After just listening to David Foster Wallace’s 2005 commencement address to Kenyon College, I realize the dramatic shifts my thinking and way of living has gone over the past several years. Wallace states that sometimes, “The most obvious and important realities are often the ones are the hardest to see and talk about.” The “banal platitudes” of life are the ones that seem to be meaningless but happen “day in and day out.” Grocery shopping, the laundry, brushing our teeth— do we ever think about these things, or are these just the necessities that drive our life into seemingly endless tedium? Wallace starts his address by telling the “fish story.” Two young fish swim towards an older fish who nods and says, “Morning boys. How’s the water?” The two fish swim along for a bit and one turns to the other and asks, “What the hell is water.”
Graduating college in 2011, I, like most fresh college graduates sought to jump right into the workforce, make those big bucks, and REALLY enjoy the real world.
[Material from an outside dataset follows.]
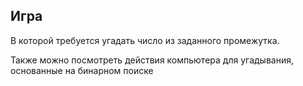 ## Игра
<p>В которой требуется угадать число из заданного промежутка.</p>
<p>Также можно посмотреть действия компьютера для угадывания, основанные на бинарном поиске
My frantic job search for two months landed me away from the pizza shop (shout out to Brenda’s Pizzeria, my place of employment for eight great summers) to a government defense contractor position working in Army chemical defense research (yea, cool stuff). This was an incredible opportunity to flex my research muscles and get some real world experience in the research field. With an incredible mentor and great team, I was able to do just that— attending several conferences around the country and even contributing to several papers that will be published in the near future. My love for science was being nurtured well, but an itch to get out into the world and immerse myself in new cultures had not fully been scratched.
That’s one good Bronx Belly Buster Steak and Cheese Hero.
Chemistry and Biology B.S. degrees attained.
Welcoming ceremony at our research institute. Yes, Darryl and I ended up working at the same place. Great carpooling opportunity!